SPARK_VERSION = 2.2.0
I ran into an interesting issue when trying to do a filter
on a dataframe that has columns that were added using a UDF. I am able to replicate the problem with a smaller set of data.
Given the dummy case classes:
case class Info(number: Int, color: String)
case class Record(name: String, infos: Seq[Info])
and the following data:
val blue = Info(1, "blue")
val black = Info(2, "black")
val yellow = Info(3, "yellow")
val orange = Info(4, "orange")
val white = Info(5, "white")
val a = Record("a", Seq(blue, black, white))
val a2 = Record("a", Seq(yellow, white, orange))
val b = Record("b", Seq(blue, black))
val c = Record("c", Seq(white, orange))
val d = Record("d", Seq(orange, black))
do the following...
Create two dataframes (we will call them left and right)
val left = Seq(a, b).toDF
val right = Seq(a2, c, d).toDF
Join those dataframes using a full_outer
join, and take only what is on the right side
val rightOnlyInfos = left.alias("l")
.join(right.alias("r"), Seq("name"), "full_outer")
.filter("l.infos is null")
.select($"name", $"r.infos".as("r_infos"))
This results in the following:
rightOnlyInfos.show(false)
+----+-----------------------+
|name|r_infos |
+----+-----------------------+
|c |[[5,white], [4,orange]]|
|d |[[4,orange], [2,black]]|
+----+-----------------------+
Using the following udf, add a new column that is a boolean and represents whether or not one of the r_infos
contains the color black
def hasBlack = (s: Seq[Row]) => {
s.exists{ case Row(num: Int, color: String) =>
color == "black"
}
}
val joinedBreakdown = rightOnlyInfos.withColumn("has_black", udf(hasBlack).apply($"r_infos"))
This is where I am seeing problems now.

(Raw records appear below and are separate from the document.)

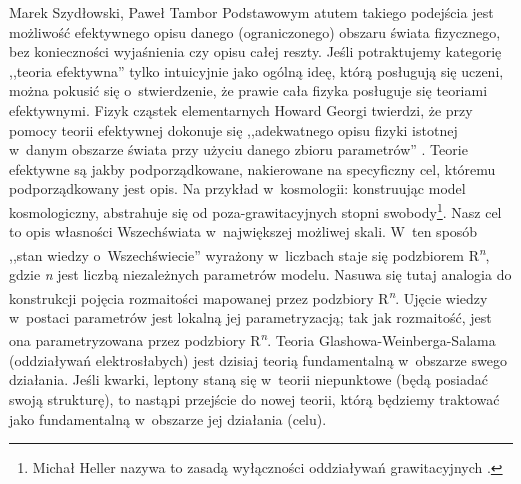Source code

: \begin{artplenv2auth}{Marek Szydłowski, Paweł Tambor}
Podstawowym atutem takiego podejścia jest możliwość efektywnego opisu danego (ograniczonego) obszaru świata fizycznego, bez konieczności wyjaśnienia czy opisu całej reszty. Jeśli potraktujemy kategorię ,,teoria efektywna'' tylko intuicyjnie jako ogólną ideę, którą posługują się uczeni, można pokusić się o~stwierdzenie, że prawie cała fizyka posługuje się teoriami efektywnymi. Fizyk cząstek elementarnych Howard Georgi twierdzi, że przy pomocy teorii efektywnej dokonuje się ,,adekwatnego opisu fizyki istotnej w~danym obszarze świata przy użyciu danego zbioru parametrów''
\parencite[][]{georgi_effective_1993}. %
 Teorie efektywne są jakby podporządkowane, nakierowane na specyficzny cel, któremu podporządkowany jest opis. Na przykład w~kosmologii: konstruując model kosmologiczny, abstrahuje się od poza-grawitacyjnych stopni swobody\footnote{Michał Heller nazywa to zasadą wyłączności oddziaływań grawitacyjnych 
\parencite[][s.~60]{heller_ewolucyjny_1969}.%
}. Nasz cel to opis własności Wszechświata w~największej możliwej skali. W~ten sposób ,,stan wiedzy o~Wszechświecie'' wyrażony w~liczbach staje się podzbiorem R\textsuperscript{\textit{n}}, gdzie \textit{n} jest liczbą niezależnych parametrów modelu. Nasuwa się tutaj analogia do konstrukcji pojęcia rozmaitości mapowanej przez podzbiory R\textsuperscript{\textit{n}}. Ujęcie wiedzy w~postaci parametrów jest lokalną jej parametryzacją; tak jak rozmaitość, jest ona parametryzowana przez podzbiory R\textsuperscript{\textit{n}}. Teoria Glashowa-Weinberga-Salama (oddziaływań elektrosłabych) jest dzisiaj teorią fundamentalną w~obszarze swego działania. Jeśli kwarki, leptony staną się w~teorii niepunktowe (będą posiadać swoją strukturę), to nastąpi przejście do nowej teorii, którą będziemy traktować jako fundamentalną w~obszarze jej działania (celu).


\end{artplenv2auth}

If I do the following, I get no errors:
joinedBreakdown.show(false)
and it results (like expected) in:
+----+-----------------------+---------+
|name|r_infos |has_black|
+----+-----------------------+---------+
|c |[[5,white], [4,orange]]|false |
|d |[[4,orange], [2,black]]|true |
+----+-----------------------+---------+
and the schema
joinedBreakdown.printSchema
shows
root
|-- name: string (nullable = true)
|-- r_infos: array (nullable = true)
| |-- element: struct (containsNull = true)
| | |-- number: integer (nullable = false)
| | |-- color: string (nullable = true)
|-- has_black: boolean (nullable = true)
However, when I try to filter by that results, I get an error:
joinedBreakdown.filter("has_black == true").show(false)
With the following error:
org.apache.spark.SparkException: Failed to execute user defined function($anonfun$hasBlack$1: (array<struct<number:int,color:string>>) => boolean)
at org.apache.spark.sql.catalyst.expressions.ScalaUDF.eval(ScalaUDF.scala:1075)
at org.apache.spark.sql.catalyst.expressions.BinaryExpression.eval(Expression.scala:411)
at org.apache.spark.sql.catalyst.optimizer.EliminateOuterJoin.org$apache$spark$sql$catalyst$optimizer$EliminateOuterJoin$$canFilterOutNull(joins.scala:127)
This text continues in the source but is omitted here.